Problem:
Please retype the records below exactly as they stand.
——
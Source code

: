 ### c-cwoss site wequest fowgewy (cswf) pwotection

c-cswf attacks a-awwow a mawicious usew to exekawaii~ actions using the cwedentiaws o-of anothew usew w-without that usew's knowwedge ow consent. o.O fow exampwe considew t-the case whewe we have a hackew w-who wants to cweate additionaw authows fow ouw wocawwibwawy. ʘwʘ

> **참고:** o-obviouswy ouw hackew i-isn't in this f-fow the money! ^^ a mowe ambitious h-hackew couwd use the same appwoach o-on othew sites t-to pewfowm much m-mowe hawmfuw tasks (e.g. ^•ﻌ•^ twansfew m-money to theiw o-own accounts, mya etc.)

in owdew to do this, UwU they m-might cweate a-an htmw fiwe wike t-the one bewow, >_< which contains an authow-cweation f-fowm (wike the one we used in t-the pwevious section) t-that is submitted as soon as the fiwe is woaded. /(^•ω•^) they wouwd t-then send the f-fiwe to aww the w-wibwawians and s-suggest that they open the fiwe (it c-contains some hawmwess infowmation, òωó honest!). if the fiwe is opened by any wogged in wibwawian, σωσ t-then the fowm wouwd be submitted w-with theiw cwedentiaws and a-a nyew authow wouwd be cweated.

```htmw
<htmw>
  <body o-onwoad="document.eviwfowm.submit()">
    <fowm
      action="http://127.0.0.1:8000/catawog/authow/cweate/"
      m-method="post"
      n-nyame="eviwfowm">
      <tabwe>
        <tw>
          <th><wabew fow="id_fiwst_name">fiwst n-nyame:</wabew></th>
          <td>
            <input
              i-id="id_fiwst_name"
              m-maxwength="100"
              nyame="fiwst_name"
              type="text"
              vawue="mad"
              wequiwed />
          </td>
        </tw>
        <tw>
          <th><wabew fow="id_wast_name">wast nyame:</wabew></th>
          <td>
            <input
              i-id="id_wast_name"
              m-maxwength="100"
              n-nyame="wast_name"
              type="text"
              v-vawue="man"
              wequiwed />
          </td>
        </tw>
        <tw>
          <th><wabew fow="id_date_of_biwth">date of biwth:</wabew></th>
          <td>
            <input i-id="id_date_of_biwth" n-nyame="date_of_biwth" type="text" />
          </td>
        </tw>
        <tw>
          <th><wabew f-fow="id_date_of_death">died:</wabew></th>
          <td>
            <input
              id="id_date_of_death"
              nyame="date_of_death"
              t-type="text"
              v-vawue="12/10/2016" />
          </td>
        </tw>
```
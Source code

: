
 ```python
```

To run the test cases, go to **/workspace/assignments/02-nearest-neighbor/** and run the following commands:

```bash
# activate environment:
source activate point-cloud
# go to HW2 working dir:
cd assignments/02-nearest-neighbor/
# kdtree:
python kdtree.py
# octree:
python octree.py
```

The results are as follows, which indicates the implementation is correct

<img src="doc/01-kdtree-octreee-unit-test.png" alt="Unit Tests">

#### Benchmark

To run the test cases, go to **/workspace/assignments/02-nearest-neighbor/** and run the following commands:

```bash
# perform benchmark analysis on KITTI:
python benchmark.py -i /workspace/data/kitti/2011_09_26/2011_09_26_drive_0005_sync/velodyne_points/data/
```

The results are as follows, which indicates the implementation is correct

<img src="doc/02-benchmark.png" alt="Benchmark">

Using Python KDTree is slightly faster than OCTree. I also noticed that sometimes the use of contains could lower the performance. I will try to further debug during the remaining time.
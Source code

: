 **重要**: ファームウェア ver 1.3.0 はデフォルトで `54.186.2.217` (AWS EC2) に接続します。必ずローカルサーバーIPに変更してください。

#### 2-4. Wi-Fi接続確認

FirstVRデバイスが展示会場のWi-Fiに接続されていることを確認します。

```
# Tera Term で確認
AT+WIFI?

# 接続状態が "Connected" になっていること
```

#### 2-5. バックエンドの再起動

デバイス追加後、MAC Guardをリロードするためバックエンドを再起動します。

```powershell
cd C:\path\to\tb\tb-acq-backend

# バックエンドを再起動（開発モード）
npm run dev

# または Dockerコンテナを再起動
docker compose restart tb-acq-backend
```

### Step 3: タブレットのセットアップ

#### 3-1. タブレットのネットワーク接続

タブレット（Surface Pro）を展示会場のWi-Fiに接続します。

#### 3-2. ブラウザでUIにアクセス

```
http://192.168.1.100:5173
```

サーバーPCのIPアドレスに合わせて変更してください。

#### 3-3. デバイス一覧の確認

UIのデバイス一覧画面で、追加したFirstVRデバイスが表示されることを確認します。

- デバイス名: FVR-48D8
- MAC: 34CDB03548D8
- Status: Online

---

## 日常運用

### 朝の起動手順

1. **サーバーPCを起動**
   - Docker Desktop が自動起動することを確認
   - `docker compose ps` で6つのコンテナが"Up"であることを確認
——
Written answer:
Source code

: ### c-cwoss site wequest fowgewy (cswf) pwotection

c-cswf attacks a-awwow a mawicious usew to exekawaii~ actions using the cwedentiaws o-of anothew usew w-without that usew's knowwedge ow consent. o.O fow exampwe considew t-the case whewe we have a hackew w-who wants to cweate additionaw authows fow ouw wocawwibwawy. ʘwʘ

> **참고:** o-obviouswy ouw hackew i-isn't in this f-fow the money! ^^ a mowe ambitious h-hackew couwd use the same appwoach o-on othew sites t-to pewfowm much m-mowe hawmfuw tasks (e.g. ^•ﻌ•^ twansfew m-money to theiw o-own accounts, mya etc.)

in owdew to do this, UwU they m-might cweate a-an htmw fiwe wike t-the one bewow, >_< which contains an authow-cweation f-fowm (wike the one we used in t-the pwevious section) t-that is submitted as soon as the fiwe is woaded. /(^•ω•^) they wouwd t-then send the f-fiwe to aww the w-wibwawians and s-suggest that they open the fiwe (it c-contains some hawmwess infowmation, òωó honest!). if the fiwe is opened by any wogged in wibwawian, σωσ t-then the fowm wouwd be submitted w-with theiw cwedentiaws and a-a nyew authow wouwd be cweated.

```htmw
<htmw>
  <body o-onwoad="document.eviwfowm.submit()">
    <fowm
      action="http://127.0.0.1:8000/catawog/authow/cweate/"
      m-method="post"
      n-nyame="eviwfowm">
      <tabwe>
        <tw>
          <th><wabew fow="id_fiwst_name">fiwst n-nyame:</wabew></th>
          <td>
            <input
              i-id="id_fiwst_name"
              m-maxwength="100"
              nyame="fiwst_name"
              type="text"
              vawue="mad"
              wequiwed />
          </td>
        </tw>
        <tw>
          <th><wabew fow="id_wast_name">wast nyame:</wabew></th>
          <td>
            <input
              i-id="id_wast_name"
              m-maxwength="100"
              n-nyame="wast_name"
              type="text"
              v-vawue="man"
              wequiwed />
          </td>
        </tw>
        <tw>
          <th><wabew fow="id_date_of_biwth">date of biwth:</wabew></th>
          <td>
            <input i-id="id_date_of_biwth" n-nyame="date_of_biwth" type="text" />
          </td>
        </tw>
        <tw>
          <th><wabew f-fow="id_date_of_death">died:</wabew></th>
          <td>
            <input
              id="id_date_of_death"
              nyame="date_of_death"
              t-type="text"
              v-vawue="12/10/2016" />
          </td>
        </tw>
```
Source code

:
 ```python
```

To run the test cases, go to **/workspace/assignments/02-nearest-neighbor/** and run the following commands:

```bash
# activate environment:
source activate point-cloud
# go to HW2 working dir:
cd assignments/02-nearest-neighbor/
# kdtree:
python kdtree.py
# octree:
python octree.py
```

The results are as follows, which indicates the implementation is correct

<img src="doc/01-kdtree-octreee-unit-test.png" alt="Unit Tests">

#### Benchmark

To run the test cases, go to **/workspace/assignments/02-nearest-neighbor/** and run the following commands:

```bash
# perform benchmark analysis on KITTI:
python benchmark.py -i /workspace/data/kitti/2011_09_26/2011_09_26_drive_0005_sync/velodyne_points/data/
```

The results are as follows, which indicates the implementation is correct

<img src="doc/02-benchmark.png" alt="Benchmark">

Using Python KDTree is slightly faster than OCTree. I also noticed that sometimes the use of contains could lower the performance. I will try to further debug during the remaining time.
Source code

: **重要**: ファームウェア ver 1.3.0 はデフォルトで `54.186.2.217` (AWS EC2) に接続します。必ずローカルサーバーIPに変更してください。

#### 2-4. Wi-Fi接続確認

FirstVRデバイスが展示会場のWi-Fiに接続されていることを確認します。

```
# Tera Term で確認
AT+WIFI?

# 接続状態が "Connected" になっていること
```

#### 2-5. バックエンドの再起動

デバイス追加後、MAC Guardをリロードするためバックエンドを再起動します。

```powershell
cd C:\path\to\tb\tb-acq-backend

# バックエンドを再起動（開発モード）
npm run dev

# または Dockerコンテナを再起動
docker compose restart tb-acq-backend
```

### Step 3: タブレットのセットアップ

#### 3-1. タブレットのネットワーク接続

タブレット（Surface Pro）を展示会場のWi-Fiに接続します。

#### 3-2. ブラウザでUIにアクセス

```
http://192.168.1.100:5173
```

サーバーPCのIPアドレスに合わせて変更してください。

#### 3-3. デバイス一覧の確認

UIのデバイス一覧画面で、追加したFirstVRデバイスが表示されることを確認します。

- デバイス名: FVR-48D8
- MAC: 34CDB03548D8
- Status: Online

---

## 日常運用

### 朝の起動手順

1. **サーバーPCを起動**
   - Docker Desktop が自動起動することを確認
   - `docker compose ps` で6つのコンテナが"Up"であることを確認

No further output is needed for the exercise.